Modulation of microsomal glucose‐6‐phosphate translocase activity by free fatty acids: Implications for lipid domain structure in microsomal membranes

Abstract

Recent studies from this laboratory have demonstrated differential effects of cis‐unsaturated (type A) free fatty acids (FFA) and trans‐unsaturated or saturated (type B) FFA on protein‐mediated surface phenomena, namely, (1) capping on surface immunoglobulin in lymphocytes, (2) receptor‐mediated aggregation of platelets, and (3) adhesion of BHK cells. These results were explained in terms of the FFA‐perturbing specific lipid domains of the plasma membrane with subsequent modulation of the function of proteins occupying those domains. We wanted to determine if a differential effect of type A and type B FFA could be measured in an isolated membrane system, and chose to study the glucose‐6‐phosphate (Glc‐6‐P) translocase:hexose phosphate phosphohydrolase complex of rat liver endoplasmic reticulum.

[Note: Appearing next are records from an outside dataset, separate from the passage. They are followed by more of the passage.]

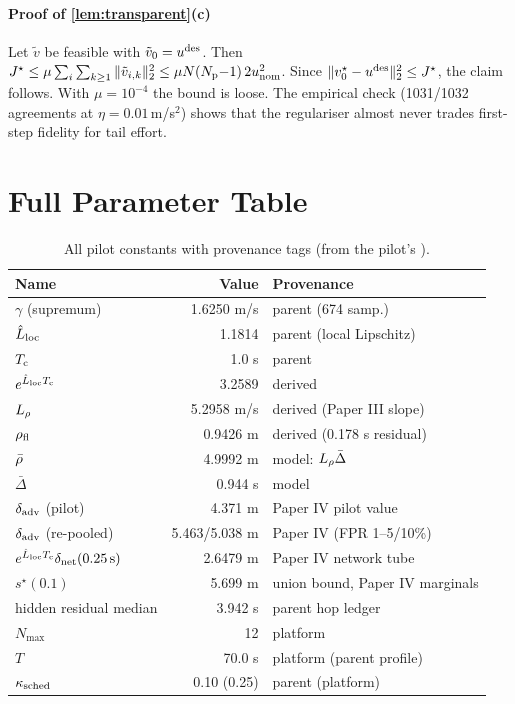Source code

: \paragraph{Proof of \cref{lem:transparent}(c)} Let $\tilde v$ be feasible
with $\tilde v_0=\uDes$. Then
$J^\star\le\mu\sum_i\sum_{k\ge1}\|\tilde v_{i,k}\|_2^2\le\mu N(\Np{-}1)\,2\unom^2$.
Since $\|v^\star_0-\uDes\|_2^2\le J^\star$, the claim follows. With
$\mu=10^{-4}$ the bound is loose. The empirical check (1031/1032 agreements
at $\eta=0.01$\,m/s$^2$) shows that the regulariser almost never trades
first-step fidelity for tail effort.

\section{Full Parameter Table}\label{app:params}
\begin{table}[h]
\centering\scriptsize
\caption{All pilot constants with provenance tags (from the pilot's
).}
\label{tab:paramsfull}
\setlength{\tabcolsep}{2pt}
\begin{tabular}{@{}lrl@{}}
\toprule
Name & Value & Provenance \\
\midrule
$\gamma$ (supremum) & 1.6250 m/s & parent (674 samp.)\\
$\Lhat$ & 1.1814 & parent (local Lipschitz)\\
$\Tc$ & 1.0 s & parent\\
$e^{\Lhat\Tc}$ & 3.2589 & derived\\
$\Lrho$ & 5.2958 m/s & derived (Paper III slope)\\
$\rhofl$ & 0.9426 m & derived (0.178 s residual)\\
$\rhobar$ & 4.9992 m & model: $\Lrho\bar\Delta$\\
$\bar\Delta$ & 0.944 s & model\\
$\dadv$ (pilot) & 4.371 m & Paper IV pilot value\\
$\dadv$ (re-pooled) & 5.463/5.038 m & Paper IV (FPR 1--5/10\%)\\
$e^{\Lhat\Tc}\dnet(0.25\,\mathrm s)$ & 2.6479 m & Paper IV network tube\\
$s^\star(0.1)$ & 5.699 m & union bound, Paper IV marginals\\
hidden residual median & 3.942 s & parent hop ledger\\
$N_{\max}$ & 12 & platform\\
$T$ & 70.0 s & platform (parent profile)\\
$\ksched$ & 0.10 (0.25) & parent (platform)\\

\end{tabular}
\end{table}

It was found that in intact microsomes, hydrolysis of Glc‐6‐P was inhibited by linoleic acid and linolenic acid. When the permeability barrier of the microsome was disrupted inhibition of hydrolysis was abolished. These results suggested that the Glc‐6‐P translocase was effected by the type A FFA. Importantly, palmitic acid, stearic acid, and elaidic acid had no significant effect on either translocation or hydrolysis of Glc‐6‐P. In addition, other microsomal enzymes, including the serine ethanolamine base exchange protein, diacylglycerol CDP choline phosphotransferase, diacylglycerol CDP ethanolamine phosphotransferase, NAD(P)H cytochrome C reductase, and NADH ferricyanide reductase were not significantly effected by the FFA used in these experiments. The FFA used, although bound to microsomes, were apparently not incorporated into phospholipids, or cyclooxygenated into prostaglandins during the time course of these experiments. Based on previous results showing that cis‐unsaturated FFA exert their greatest perturbing effects in gel‐like lipid, we postulate that the transport protein occupies such a gel‐like lipid domain in the endoplasmic reticulum bilayer.